Italian Prime Minister’s Decree of 22/03/2020: Obligations relating to the continuation of essential production activities - Possible continuation of the ordinary production
The Italian Prime Minister’s Decree of 22/03/2020 identifies the industrial and commercial production activities that are not vital in the context of the Corona crisis and defines the activities that remain AUTHORIZED. The authorized activities are, however, consistently declared NECESSARY and ESSENTIAL in order not to interrupt the essential production chains (such as agriculture, health, transport, etc.) in case of emergency and to ensure effective management of the health crisis.

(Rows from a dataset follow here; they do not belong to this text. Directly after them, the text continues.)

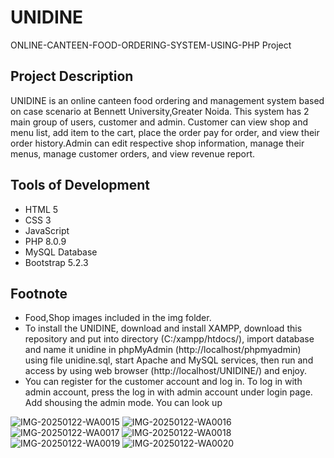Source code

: # UNIDINE

ONLINE-CANTEEN-FOOD-ORDERING-SYSTEM-USING-PHP Project

## Project Description
UNIDINE is an online canteen food ordering and management system based on case scenario at Bennett University,Greater Noida. This system has 2 main group of users, customer and admin. Customer can view shop and menu list, add item to the cart, place the order pay for order, and view their order history.Admin can edit respective shop information, manage their menus, manage customer orders, and view revenue report.



## Tools of Development
- HTML 5
- CSS 3
- JavaScript
- PHP 8.0.9
- MySQL Database
- Bootstrap 5.2.3


## Footnote
- Food,Shop images included in the img folder.
- To install the UNIDINE, download and install XAMPP, download this repository and put into directory (C:/xampp/htdocs/), import database and name it unidine in phpMyAdmin (http://localhost/phpmyadmin) using file unidine.sql, start Apache and MySQL services, then run and access by using web browser (http://localhost/UNIDINE/) and enjoy.
- You can register for the customer account and log in. To log in with admin account, press the log in with admin account under login page. Add shousing the admin mode. You can look up 

![IMG-20250122-WA0015](https://github.com/user-attachments/assets/a9ddd5aa-a29b-4532-9e10-5ee7792416e1)
![IMG-20250122-WA0016](https://github.com/user-attachments/assets/2bf9f2c8-1b0f-4b25-a3c9-84e7fca016fd)
![IMG-20250122-WA0017](https://github.com/user-attachments/assets/7fe68b0a-3cc4-4afe-a59a-0b6f83f34347)
![IMG-20250122-WA0018](https://github.com/user-attachments/assets/d43767bd-83ef-4a7f-a8c1-ab8c8530f659)
![IMG-20250122-WA0019](https://github.com/user-attachments/assets/24d9312c-8f28-4d39-970d-b52d86642986)
![IMG-20250122-WA0020](https://github.com/user-attachments/assets/486ed27b-f0cf-4b39-adae-eef83bfd35fc)
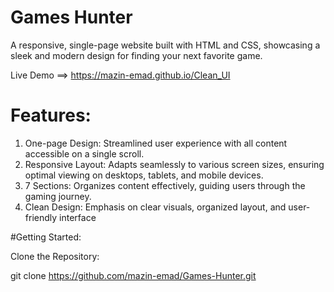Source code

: ﻿
# Games Hunter
A responsive, single-page website built with HTML and CSS, showcasing a sleek and modern design for finding your next favorite game.

Live Demo ==> https://mazin-emad.github.io/Clean_UI 

# Features:

1. One-page Design: Streamlined user experience with all content accessible on a single scroll.
2. Responsive Layout: Adapts seamlessly to various screen sizes, ensuring optimal viewing on desktops, tablets, and mobile devices.
3. 7 Sections: Organizes content effectively, guiding users through the gaming journey.
4. Clean Design: Emphasis on clear visuals, organized layout, and user-friendly interface

#Getting Started:

Clone the Repository:

git clone https://github.com/mazin-emad/Games-Hunter.git
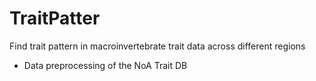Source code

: # TraitPatter
Find trait pattern in macroinvertebrate trait data across different regions

- Data preprocessing of the NoA Trait DB
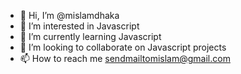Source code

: - 👋 Hi, I’m @mislamdhaka
- 👀 I’m interested in Javascript
- 🌱 I’m currently learning Javascript
- 💞️ I’m looking to collaborate on Javascript projects
- 📫 How to reach me sendmailtomislam@gmail.com

<!---
mislamdhaka/mislamdhaka is a ✨ special ✨ repository because its `README.md` (this file) appears on your GitHub profile.
You can click the Preview link to take a look at your changes.
--->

The obligation to "stay at home" can only be implemented if food supplies are secured.
If we continue to think logically in terms of the requirements set out above, maintaining the necessary production is also OBLIGATORY, so that in the event of an unacceptable suspension of activity, recourse would have to be made to FORCED RECRUITMENT, as already happened in recent days with regard to fuel distribution.

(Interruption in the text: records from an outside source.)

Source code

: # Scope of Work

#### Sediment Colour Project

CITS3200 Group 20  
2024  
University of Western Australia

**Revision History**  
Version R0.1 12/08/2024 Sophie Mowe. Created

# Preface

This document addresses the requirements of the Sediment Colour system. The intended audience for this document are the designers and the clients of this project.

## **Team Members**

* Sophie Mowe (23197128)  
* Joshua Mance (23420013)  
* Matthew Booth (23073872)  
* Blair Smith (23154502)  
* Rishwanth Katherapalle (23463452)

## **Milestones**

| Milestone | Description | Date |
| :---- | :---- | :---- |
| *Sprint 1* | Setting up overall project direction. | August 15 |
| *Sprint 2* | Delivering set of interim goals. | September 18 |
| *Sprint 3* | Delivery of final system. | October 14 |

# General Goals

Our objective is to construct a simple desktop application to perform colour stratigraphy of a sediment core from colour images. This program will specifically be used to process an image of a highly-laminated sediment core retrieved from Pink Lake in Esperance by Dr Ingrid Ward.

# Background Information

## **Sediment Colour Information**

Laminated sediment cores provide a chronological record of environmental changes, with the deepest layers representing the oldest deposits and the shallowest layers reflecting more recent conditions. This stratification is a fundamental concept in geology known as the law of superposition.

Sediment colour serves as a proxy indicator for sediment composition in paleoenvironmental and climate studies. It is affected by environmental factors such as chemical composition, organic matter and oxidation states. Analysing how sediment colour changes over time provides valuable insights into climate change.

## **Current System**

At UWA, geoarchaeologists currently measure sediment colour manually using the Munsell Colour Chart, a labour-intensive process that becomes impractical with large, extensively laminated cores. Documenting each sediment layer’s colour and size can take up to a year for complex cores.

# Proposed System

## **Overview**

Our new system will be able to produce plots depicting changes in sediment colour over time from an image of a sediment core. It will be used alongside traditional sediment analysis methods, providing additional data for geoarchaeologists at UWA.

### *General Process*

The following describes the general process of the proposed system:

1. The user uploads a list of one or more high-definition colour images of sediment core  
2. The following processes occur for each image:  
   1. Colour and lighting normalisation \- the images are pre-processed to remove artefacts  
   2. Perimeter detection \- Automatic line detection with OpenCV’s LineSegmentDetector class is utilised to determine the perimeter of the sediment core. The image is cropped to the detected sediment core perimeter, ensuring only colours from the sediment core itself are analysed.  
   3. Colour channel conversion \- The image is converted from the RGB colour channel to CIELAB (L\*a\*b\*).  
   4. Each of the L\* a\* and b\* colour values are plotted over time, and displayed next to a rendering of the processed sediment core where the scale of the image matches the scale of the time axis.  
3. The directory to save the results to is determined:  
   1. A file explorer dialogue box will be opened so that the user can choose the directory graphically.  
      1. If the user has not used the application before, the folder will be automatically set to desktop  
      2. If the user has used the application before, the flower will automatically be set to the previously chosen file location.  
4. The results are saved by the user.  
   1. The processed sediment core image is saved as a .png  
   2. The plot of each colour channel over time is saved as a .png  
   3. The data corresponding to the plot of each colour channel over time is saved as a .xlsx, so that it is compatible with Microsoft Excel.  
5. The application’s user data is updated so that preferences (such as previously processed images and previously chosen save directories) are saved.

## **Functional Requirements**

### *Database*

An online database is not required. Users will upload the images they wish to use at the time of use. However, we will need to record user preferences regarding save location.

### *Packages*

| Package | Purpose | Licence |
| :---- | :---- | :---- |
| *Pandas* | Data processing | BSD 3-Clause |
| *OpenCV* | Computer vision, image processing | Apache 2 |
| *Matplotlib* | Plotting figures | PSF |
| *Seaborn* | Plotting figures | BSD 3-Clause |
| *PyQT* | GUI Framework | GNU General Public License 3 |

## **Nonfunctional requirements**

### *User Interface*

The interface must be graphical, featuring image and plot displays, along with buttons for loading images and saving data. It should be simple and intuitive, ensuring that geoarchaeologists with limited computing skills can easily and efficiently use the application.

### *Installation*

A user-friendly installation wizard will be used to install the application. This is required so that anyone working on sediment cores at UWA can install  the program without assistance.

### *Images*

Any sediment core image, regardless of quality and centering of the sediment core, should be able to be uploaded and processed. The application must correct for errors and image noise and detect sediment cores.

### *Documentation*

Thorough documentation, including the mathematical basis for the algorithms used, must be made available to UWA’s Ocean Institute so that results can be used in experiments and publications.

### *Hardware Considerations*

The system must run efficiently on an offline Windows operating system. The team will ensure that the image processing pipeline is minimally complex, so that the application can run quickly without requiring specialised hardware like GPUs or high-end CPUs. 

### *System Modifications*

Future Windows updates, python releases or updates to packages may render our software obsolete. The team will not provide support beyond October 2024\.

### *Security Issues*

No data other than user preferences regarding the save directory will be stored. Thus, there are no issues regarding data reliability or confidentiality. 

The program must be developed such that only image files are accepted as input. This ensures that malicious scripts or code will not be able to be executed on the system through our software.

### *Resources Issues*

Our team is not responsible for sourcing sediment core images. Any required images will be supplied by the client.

The COMMITMENT to continue production in the authorized activities must, of course, be in accordance with the preventive and sanitary health measures already in force and within the framework of principle of risk minimization for safety at work.

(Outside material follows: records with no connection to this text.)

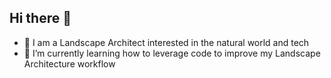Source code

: ## Hi there 👋
- 🔭 I am a Landscape Architect interested in the natural world and tech
- 🌱 I’m currently learning how to leverage code to improve my Landscape Architecture workflow


<!--
**Vitchitante/Vitchitante** is a ✨ _special_ ✨ repository because its `README.md` (this file) appears on your GitHub profile.

Here are some ideas to get you started:

- 🔭 I’m currently working on ...
- 👯 I’m looking to collaborate on ...
- 🤔 I’m looking for help with ...
- 📫 How to reach me: ...
- 💬 Ask me about ...
- ⚡ Fun fact: ...
-->
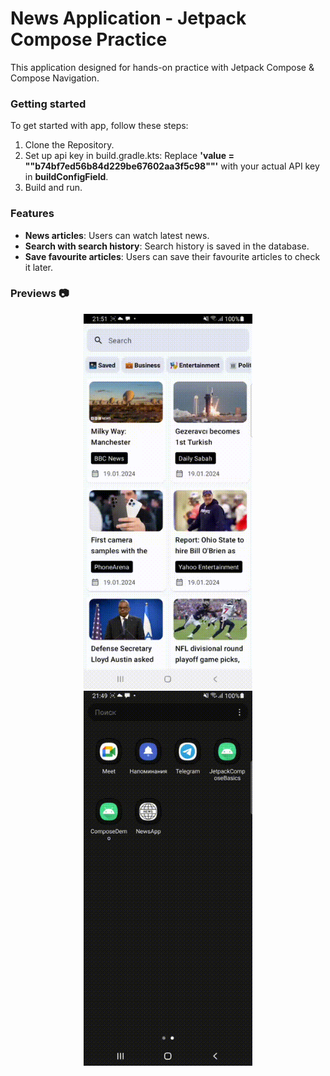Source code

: # News Application - Jetpack Compose Practice

This application designed for hands-on practice with Jetpack Compose & Compose Navigation.

### Getting started

To get started with app, follow these steps:

1. Clone the Repository.
2. Set up api key in build.gradle.kts: Replace **'value = "\"b74bf7ed56b84d229be67602aa3f5c98\""'**
   with your actual API key in **buildConfigField**.
3. Build and run.

### Features

* **News articles**: Users can watch latest news.
* **Search with search history**: Search history is saved in the database.
* **Save favourite articles**: Users can save their favourite articles to check it later.

### Previews 📷

<p align="center">
   <img src="preview/preview0-output1.gif" alt="drawing" width="270px" />
   <img src="preview/preview1-output1.gif" alt="drawing" width="270px" />
</p>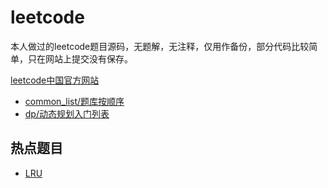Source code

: # leetcode
本人做过的leetcode题目源码，无题解，无注释，仅用作备份，部分代码比较简单，只在网站上提交没有保存。

[leetcode中国官方网站](https://leetcode-cn.com)
- [common_list/题库按顺序](https://leetcode-cn.com/problemset/all/)
- [dp/动态规划入门列表](https://leetcode-cn.com/study-plan/dynamic-programming/?progress=7lhb02)

## 热点题目
- [LRU](https://github.com/ladlod/my_leetcode/blob/master/common_list/leetcode146.go)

From a more complex interpretation and implementation perspective, it should be recalled that the protection of production and the economic system is part of the public interest and includes rights and obligations guaranteed by the Constitution. Therefore, even in this current crisis, companies remain obliged to act in the interest of the continuation of the company's business activities and to act in the perspective of a duty to compensate for damages in relation to their own and external economic activities; damages that can inevitably generate domino effects that are difficult to predict and manage in the current situation.
In application of this, and also in view of the practical and technical difficulties that must be taken into account, it can be assumed that if a company has to continue its activity, even partially, in order to guarantee authorized/obligatory production, all the slots can be used for the remaining - non-compulsory - production, provided that this does not lead to greater health risks for the other activities.
One need only think of the role of workers in the company, whose activity is only used for a certain part of their working time for the authorized production. It seems unreasonable that such workers, although they must remain in the company at full salary, should not be allowed to devote themselves to other useful tasks for production during their working hours - always, of course, in compliance with preventive measures. Among other things, the mere presence of workers in the company without a task assigned to them is in itself a risk factor.
Just as an example, in the field of heat treatment, it is not clear why furnaces should only be partially fired in order to carry out only the authorized/obligatory activities, when, if fired completely without additional risk to the workforce, the rest of the production - i.e. not only the authorized production - can also be carried out. In this case, partial firing would result in a completely unnecessary DAMAGE to the operation; damage that the representatives of the company are legally obliged to prevent.
In any case, a strict application of the principle of prudence is recommended, as well as a careful assessment of the actual extent of the risk, taking into account and weighing the obvious precedence of the right to life and health over any other legal interest.